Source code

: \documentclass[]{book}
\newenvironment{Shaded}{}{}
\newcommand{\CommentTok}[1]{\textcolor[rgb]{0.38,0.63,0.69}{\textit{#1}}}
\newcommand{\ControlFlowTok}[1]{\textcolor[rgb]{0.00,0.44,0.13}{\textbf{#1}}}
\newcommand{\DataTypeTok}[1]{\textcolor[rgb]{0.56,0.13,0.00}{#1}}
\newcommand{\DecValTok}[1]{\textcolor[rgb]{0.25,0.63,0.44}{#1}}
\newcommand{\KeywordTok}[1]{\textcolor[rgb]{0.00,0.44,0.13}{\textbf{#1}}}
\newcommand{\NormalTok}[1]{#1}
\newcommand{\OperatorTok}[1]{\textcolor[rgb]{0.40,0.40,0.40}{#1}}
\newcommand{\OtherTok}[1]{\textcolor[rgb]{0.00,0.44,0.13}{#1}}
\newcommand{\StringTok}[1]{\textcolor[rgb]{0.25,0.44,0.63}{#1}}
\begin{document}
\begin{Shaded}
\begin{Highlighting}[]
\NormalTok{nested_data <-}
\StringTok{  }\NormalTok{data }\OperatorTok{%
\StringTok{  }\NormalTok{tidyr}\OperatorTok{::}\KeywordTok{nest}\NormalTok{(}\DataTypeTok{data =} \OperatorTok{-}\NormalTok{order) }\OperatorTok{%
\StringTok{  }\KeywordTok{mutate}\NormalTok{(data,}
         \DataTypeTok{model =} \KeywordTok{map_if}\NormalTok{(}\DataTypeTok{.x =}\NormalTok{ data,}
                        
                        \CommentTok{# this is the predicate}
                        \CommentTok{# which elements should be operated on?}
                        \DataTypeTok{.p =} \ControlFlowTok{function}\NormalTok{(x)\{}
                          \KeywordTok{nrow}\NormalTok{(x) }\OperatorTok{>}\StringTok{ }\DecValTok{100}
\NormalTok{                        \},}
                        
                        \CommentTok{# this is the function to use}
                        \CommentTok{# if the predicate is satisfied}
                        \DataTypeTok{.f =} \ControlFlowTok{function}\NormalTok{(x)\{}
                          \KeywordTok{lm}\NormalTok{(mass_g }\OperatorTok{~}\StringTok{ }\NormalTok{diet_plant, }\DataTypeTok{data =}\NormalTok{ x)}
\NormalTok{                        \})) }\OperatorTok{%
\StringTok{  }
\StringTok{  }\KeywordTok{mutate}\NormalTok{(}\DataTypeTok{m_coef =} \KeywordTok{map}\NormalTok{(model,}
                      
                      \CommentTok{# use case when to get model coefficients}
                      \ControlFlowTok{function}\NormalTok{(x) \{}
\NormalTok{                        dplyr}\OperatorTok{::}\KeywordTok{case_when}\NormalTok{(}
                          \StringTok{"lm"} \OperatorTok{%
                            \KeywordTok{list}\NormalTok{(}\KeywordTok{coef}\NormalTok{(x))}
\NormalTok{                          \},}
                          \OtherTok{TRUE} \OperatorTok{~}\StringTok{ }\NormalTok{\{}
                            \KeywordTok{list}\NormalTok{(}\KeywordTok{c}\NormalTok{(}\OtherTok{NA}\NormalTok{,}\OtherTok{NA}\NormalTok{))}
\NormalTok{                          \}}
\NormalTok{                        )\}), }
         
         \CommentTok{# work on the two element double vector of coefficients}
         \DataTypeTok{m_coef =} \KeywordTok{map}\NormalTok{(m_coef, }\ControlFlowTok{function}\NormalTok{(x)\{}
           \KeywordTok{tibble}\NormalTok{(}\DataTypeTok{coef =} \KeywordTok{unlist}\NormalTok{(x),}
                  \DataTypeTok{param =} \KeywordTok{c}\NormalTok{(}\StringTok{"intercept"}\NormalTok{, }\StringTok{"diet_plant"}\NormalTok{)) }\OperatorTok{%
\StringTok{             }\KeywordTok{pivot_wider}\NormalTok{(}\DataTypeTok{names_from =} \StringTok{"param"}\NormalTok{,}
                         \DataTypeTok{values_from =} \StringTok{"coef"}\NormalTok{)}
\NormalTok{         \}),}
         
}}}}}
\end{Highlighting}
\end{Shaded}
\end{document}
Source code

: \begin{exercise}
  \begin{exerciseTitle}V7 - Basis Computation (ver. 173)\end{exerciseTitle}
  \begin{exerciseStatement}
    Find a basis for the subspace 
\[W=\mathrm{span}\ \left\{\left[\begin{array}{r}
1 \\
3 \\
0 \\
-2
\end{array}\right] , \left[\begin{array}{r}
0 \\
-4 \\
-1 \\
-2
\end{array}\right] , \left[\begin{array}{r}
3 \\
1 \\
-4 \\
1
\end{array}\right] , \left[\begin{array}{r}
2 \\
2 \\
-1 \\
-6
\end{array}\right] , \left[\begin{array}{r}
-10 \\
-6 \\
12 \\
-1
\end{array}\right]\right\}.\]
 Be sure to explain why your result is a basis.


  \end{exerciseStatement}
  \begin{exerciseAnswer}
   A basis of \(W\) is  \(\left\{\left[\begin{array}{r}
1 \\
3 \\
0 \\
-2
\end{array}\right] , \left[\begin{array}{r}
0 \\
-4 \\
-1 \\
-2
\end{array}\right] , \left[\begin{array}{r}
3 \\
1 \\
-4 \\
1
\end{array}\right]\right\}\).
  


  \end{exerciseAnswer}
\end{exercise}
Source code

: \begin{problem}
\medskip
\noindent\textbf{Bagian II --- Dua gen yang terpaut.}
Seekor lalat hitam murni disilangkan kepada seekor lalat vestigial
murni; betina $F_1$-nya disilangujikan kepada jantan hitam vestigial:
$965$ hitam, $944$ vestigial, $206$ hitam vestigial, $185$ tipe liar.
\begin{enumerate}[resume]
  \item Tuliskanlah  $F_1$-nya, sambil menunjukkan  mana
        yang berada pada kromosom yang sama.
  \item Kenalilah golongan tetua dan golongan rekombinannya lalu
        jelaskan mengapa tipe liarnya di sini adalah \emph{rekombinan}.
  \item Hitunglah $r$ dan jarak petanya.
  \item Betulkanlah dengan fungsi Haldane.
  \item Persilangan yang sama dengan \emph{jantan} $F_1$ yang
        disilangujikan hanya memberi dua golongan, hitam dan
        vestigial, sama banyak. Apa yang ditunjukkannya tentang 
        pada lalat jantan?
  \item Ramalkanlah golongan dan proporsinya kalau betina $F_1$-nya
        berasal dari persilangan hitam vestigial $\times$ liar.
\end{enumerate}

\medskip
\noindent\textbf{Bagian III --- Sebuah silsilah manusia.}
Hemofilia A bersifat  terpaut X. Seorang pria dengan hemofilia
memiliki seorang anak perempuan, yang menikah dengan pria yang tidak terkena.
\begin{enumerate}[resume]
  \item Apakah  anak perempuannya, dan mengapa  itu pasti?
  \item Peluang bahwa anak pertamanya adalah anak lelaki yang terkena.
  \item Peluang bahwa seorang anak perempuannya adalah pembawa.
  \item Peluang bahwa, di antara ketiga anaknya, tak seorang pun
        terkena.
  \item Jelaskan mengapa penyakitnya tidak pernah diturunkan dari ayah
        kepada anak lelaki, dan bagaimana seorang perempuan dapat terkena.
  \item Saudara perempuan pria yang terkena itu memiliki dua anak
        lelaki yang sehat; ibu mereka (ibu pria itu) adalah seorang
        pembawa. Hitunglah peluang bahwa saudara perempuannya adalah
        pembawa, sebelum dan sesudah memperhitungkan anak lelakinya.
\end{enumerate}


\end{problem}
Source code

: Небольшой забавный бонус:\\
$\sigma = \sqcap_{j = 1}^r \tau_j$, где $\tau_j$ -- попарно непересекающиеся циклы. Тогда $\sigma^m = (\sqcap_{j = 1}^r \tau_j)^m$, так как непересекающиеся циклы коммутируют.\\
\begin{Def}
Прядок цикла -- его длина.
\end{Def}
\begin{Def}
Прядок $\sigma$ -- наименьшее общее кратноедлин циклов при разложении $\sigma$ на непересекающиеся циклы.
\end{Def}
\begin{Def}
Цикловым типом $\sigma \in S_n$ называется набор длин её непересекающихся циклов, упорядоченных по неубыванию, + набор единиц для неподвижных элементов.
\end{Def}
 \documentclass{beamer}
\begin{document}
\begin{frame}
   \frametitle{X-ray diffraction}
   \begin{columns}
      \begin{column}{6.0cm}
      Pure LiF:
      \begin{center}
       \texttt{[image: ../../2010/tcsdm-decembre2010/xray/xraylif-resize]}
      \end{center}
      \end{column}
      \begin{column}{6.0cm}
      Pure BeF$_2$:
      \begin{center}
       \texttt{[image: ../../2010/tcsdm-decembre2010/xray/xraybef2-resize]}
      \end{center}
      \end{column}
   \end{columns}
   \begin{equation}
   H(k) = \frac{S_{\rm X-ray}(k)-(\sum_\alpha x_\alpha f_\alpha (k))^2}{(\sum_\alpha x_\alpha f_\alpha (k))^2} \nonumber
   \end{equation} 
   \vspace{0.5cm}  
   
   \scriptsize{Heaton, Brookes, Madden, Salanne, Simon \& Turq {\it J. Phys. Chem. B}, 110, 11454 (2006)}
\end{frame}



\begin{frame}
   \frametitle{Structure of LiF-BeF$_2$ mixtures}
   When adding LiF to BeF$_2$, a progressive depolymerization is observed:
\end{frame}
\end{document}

• • • •

* _Task prompt_
Find the word "dari" in the entries, and copy every line it shows up in.

* _Result of the task_
        berasal dari persilangan hitam vestigial $\times$ liar.
  \item Jelaskan mengapa penyakitnya tidak pernah diturunkan dari ayah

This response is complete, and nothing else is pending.